True, we could be witnessing the inevitable withering of that imposed arrangement, the final chapter in a crisis of legitimacy (or is it illegitimacy?) that has characterized nearly a century of artificial political geographies. One by one, they might fall: Syria, Iraq, Lebanon, Jordan, shards hitting Turkey, Eastern Saudi Arabia, the Palestinian Territories, Israel, Bahrain, Kuwait… Certainly, the sheer velocity of collisions inside Syria might prove too overwhelming for a society forced to battle so many of its own sectarian demons. However, because conflicting interests are, by a collapsing Syria, similarly threatened, the bet is that the combined effort will be towards saving it.

The Assads, some insist, would like the end of them to be the end of Syria itself. Perhaps, but they don’t necessarily have the critical mass to make of this nightmare a reality. Iran might lend a hand, but why would it, with such high stakes, at a minimum, in precarious Iraq?

There is, of course, Israel. But, again, Israel, pre-Arab revolts, may have judged that it would thrive best in the midst of a strife-riven Levant, but one of its own making, where it acts as puppeteer, not a dangerously uncontrollable one of which it might yet become a casualty. Besides, why light up the area when a weakened Syria, much like a weakened Iraq, will very likely spend years trying to sort itself out. And, dare we suggest that a domesticated Sunni-dominated polity might offer up borders just as quiet as the Assads have kept them since 1973.

Which brings us to Hezbollah. It is undeniable that without the breathing space, the logistical routes and the underground support long extended by Assad’s Syria, Hezbollah would be left perilously exposed in any future faceoff with Israel. Equally, however, a turbulent Syria that is home to all manner of Salafi radicalism and free for all conspiracies would sap the energies of a Shiite force coerced into navigating in a sea of hostile Sunnis. While, ironically, it would no longer have to defend its armed status in either scenario, its critical positioning as a resistance movement would be dealt a crippling blow under both.

In truth, Hezbollah’s discomforts did not start with those of the Assads.  In a way, the organization has been too successful for its own good.
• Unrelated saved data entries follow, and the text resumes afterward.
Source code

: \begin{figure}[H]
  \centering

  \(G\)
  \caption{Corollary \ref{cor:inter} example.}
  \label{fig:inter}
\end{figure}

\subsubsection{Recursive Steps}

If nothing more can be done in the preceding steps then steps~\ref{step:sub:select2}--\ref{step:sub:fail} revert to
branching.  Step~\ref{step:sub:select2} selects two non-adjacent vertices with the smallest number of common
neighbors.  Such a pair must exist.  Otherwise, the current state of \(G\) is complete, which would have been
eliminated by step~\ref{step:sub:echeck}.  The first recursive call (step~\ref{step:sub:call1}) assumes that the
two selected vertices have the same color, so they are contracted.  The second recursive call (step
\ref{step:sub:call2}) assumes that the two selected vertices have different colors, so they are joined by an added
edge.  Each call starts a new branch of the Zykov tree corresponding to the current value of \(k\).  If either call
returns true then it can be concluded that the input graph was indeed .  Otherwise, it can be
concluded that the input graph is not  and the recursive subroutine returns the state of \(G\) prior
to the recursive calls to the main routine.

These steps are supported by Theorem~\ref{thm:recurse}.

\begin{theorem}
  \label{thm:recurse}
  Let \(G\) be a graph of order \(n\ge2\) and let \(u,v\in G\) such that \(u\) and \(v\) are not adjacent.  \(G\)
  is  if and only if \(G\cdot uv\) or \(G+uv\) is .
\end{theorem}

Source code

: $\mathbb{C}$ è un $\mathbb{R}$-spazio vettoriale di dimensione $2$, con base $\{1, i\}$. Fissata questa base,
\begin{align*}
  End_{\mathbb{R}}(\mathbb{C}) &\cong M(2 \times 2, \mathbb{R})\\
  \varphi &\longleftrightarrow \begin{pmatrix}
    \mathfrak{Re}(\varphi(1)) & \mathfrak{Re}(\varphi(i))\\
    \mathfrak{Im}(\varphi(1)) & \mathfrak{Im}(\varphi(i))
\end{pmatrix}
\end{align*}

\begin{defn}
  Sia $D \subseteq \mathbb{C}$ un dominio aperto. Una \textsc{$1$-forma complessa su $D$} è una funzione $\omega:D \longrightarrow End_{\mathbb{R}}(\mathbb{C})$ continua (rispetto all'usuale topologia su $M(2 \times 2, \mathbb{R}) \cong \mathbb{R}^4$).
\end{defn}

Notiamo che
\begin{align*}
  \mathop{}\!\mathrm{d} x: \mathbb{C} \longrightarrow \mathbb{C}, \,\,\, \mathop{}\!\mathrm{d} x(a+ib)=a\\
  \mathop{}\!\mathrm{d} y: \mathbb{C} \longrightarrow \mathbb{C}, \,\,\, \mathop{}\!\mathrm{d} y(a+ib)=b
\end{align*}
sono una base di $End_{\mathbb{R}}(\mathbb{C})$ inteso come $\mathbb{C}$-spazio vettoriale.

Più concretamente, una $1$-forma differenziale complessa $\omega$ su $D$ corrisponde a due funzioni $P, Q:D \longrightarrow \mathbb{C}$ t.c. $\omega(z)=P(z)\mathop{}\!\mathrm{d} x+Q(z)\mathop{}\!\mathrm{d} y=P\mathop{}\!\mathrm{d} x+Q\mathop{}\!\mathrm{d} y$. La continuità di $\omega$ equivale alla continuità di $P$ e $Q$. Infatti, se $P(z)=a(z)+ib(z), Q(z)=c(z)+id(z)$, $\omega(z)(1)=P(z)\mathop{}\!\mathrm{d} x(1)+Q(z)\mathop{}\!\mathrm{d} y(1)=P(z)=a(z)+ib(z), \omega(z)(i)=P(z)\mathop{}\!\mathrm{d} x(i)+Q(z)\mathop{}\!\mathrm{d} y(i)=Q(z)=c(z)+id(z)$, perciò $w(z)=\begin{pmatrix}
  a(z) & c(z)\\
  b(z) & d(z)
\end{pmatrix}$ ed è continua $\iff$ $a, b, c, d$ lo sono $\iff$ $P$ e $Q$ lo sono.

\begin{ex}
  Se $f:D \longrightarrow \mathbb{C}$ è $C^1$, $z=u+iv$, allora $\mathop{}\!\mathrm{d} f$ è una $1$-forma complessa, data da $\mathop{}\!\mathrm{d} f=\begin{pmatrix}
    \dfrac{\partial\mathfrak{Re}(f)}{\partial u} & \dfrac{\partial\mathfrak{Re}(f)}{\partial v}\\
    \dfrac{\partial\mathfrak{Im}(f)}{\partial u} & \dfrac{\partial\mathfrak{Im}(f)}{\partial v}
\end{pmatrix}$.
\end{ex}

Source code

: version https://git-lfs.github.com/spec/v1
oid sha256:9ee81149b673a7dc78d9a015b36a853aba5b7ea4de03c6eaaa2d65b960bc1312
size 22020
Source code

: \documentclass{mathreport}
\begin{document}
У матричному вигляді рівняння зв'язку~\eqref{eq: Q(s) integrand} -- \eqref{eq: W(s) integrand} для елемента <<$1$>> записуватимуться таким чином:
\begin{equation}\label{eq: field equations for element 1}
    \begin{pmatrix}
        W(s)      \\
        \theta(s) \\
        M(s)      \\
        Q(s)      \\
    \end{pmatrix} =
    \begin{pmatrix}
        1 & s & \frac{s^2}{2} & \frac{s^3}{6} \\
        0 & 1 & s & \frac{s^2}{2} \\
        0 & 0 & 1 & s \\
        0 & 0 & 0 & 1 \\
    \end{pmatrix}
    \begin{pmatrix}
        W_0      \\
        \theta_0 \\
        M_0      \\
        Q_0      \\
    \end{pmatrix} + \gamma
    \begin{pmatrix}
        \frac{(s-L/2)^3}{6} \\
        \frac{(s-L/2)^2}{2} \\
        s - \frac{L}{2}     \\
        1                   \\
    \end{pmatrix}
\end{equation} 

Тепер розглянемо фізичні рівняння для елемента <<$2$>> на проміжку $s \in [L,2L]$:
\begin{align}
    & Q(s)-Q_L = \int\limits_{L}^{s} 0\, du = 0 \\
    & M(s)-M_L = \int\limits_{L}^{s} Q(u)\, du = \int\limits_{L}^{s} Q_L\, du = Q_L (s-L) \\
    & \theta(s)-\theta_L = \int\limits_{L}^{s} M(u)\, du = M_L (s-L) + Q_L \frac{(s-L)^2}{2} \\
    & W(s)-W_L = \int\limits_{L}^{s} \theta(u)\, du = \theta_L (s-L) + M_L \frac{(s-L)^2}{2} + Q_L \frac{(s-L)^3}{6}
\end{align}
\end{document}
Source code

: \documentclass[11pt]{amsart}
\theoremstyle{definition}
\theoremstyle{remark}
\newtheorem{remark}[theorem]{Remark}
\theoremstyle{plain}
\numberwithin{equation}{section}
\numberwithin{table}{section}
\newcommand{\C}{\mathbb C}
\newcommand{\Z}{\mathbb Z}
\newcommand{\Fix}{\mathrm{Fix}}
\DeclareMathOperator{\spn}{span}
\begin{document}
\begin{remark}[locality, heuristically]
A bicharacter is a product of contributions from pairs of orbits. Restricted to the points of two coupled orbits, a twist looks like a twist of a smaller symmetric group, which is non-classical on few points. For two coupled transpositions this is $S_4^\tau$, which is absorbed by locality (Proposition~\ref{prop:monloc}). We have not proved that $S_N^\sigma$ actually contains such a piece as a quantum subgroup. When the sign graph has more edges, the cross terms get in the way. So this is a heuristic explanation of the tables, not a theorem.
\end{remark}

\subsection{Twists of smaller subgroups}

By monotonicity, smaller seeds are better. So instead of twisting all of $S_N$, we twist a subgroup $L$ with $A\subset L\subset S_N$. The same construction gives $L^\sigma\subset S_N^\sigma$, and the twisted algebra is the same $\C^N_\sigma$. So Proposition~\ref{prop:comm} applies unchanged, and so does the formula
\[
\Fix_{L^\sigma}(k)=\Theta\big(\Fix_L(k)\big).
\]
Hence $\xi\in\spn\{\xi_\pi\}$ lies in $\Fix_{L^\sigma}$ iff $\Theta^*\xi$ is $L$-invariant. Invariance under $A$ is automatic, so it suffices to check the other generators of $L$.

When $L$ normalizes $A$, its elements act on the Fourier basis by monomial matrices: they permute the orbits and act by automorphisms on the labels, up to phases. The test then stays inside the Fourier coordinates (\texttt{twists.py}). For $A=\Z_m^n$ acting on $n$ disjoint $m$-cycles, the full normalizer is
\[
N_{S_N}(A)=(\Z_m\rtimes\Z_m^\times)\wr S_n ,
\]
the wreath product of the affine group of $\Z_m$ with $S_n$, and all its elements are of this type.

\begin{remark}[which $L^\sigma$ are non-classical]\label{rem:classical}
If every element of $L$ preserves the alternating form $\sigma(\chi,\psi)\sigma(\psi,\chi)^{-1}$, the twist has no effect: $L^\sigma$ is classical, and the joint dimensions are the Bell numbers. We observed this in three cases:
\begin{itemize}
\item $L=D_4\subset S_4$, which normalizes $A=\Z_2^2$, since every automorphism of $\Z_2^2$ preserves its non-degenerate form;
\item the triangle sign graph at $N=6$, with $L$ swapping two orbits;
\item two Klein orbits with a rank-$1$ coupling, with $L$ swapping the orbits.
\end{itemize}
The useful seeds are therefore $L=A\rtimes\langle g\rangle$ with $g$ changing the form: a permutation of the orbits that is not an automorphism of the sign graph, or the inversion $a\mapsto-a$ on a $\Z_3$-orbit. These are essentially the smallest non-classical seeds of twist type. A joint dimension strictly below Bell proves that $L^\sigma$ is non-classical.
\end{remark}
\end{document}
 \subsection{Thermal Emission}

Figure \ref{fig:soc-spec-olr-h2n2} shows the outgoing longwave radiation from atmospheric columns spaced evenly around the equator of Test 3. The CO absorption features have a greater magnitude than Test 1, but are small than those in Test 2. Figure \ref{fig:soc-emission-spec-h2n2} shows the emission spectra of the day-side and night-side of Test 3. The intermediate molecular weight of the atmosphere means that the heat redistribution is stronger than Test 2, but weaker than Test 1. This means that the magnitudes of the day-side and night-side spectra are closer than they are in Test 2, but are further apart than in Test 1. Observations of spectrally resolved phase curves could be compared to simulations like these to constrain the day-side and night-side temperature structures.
For the Shiites of Lebanon, it has provided first and foremost protection and relevance. But more critically, for Iran and Syria, this powerhouse’s unique talent for multitasking has been a boon on too many fronts to count. And it goes without saying that, in that thick portfolio of achievements, 2000 and 2006 stand out. To kick an occupying Israeli army out of Arab land and years later deny it its standard devastating military victory was the stuff of fiction before the arrival of this party of God. These feats were more than enough to stretch the movement’s appeal beyond sect and country. More than that, they helped it hold on to its many potentially combustible identities.

But Hezbollah’s juggling act, ever since Israel’s withdrawal from South Lebanon in 2000, and Syria’s retreat from Lebanon itself in 2005, has grown progressively trickier. Its burgeoning reach, which took it to the pinnacle of Lebanon’s sectarian politics and from there to the center of a notoriously prickly Arab playing field, made the challenge all the more herculean and consequential for the party’s standing.

Back in early 2010, right after Hezbollah issued a new manifesto, which was designed to reconcile its evolving commitments, I wrote:

From occupation to liberation, from the wretched earth of downtrodden Shiism to the heights of sectarian power, from the womb of Khomeini’s revolutionary Iran to the warm bosom of warring Lebanon; from resistance, pure and simple, to the infinitely trickier threesome of resistance, deterrence and governance: this has been the journey of Hezbollah over the past two decades. It’s a movement that’s been there, done that, and the manifesto is meant to reflect the wisdom it has acquired along the way.

…It would like to believe that there is no friction between the demands of armed resistance and the imperatives of political governance. And so long as the threat of Israel and the frailty of Lebanon continue to offer the pretext and Syria and Iran continue to give cover, this marriage, peaceful or not, will last.

And, lately, it has not been that peaceful for Hezbollah. Corruption scandals, rampant drug dealing and protection rackets in Beirut’s Southern Suburbs, intelligence breakdowns in its previously impenetrable ranks and high pitched confessional bickering have taken their toll on the party.  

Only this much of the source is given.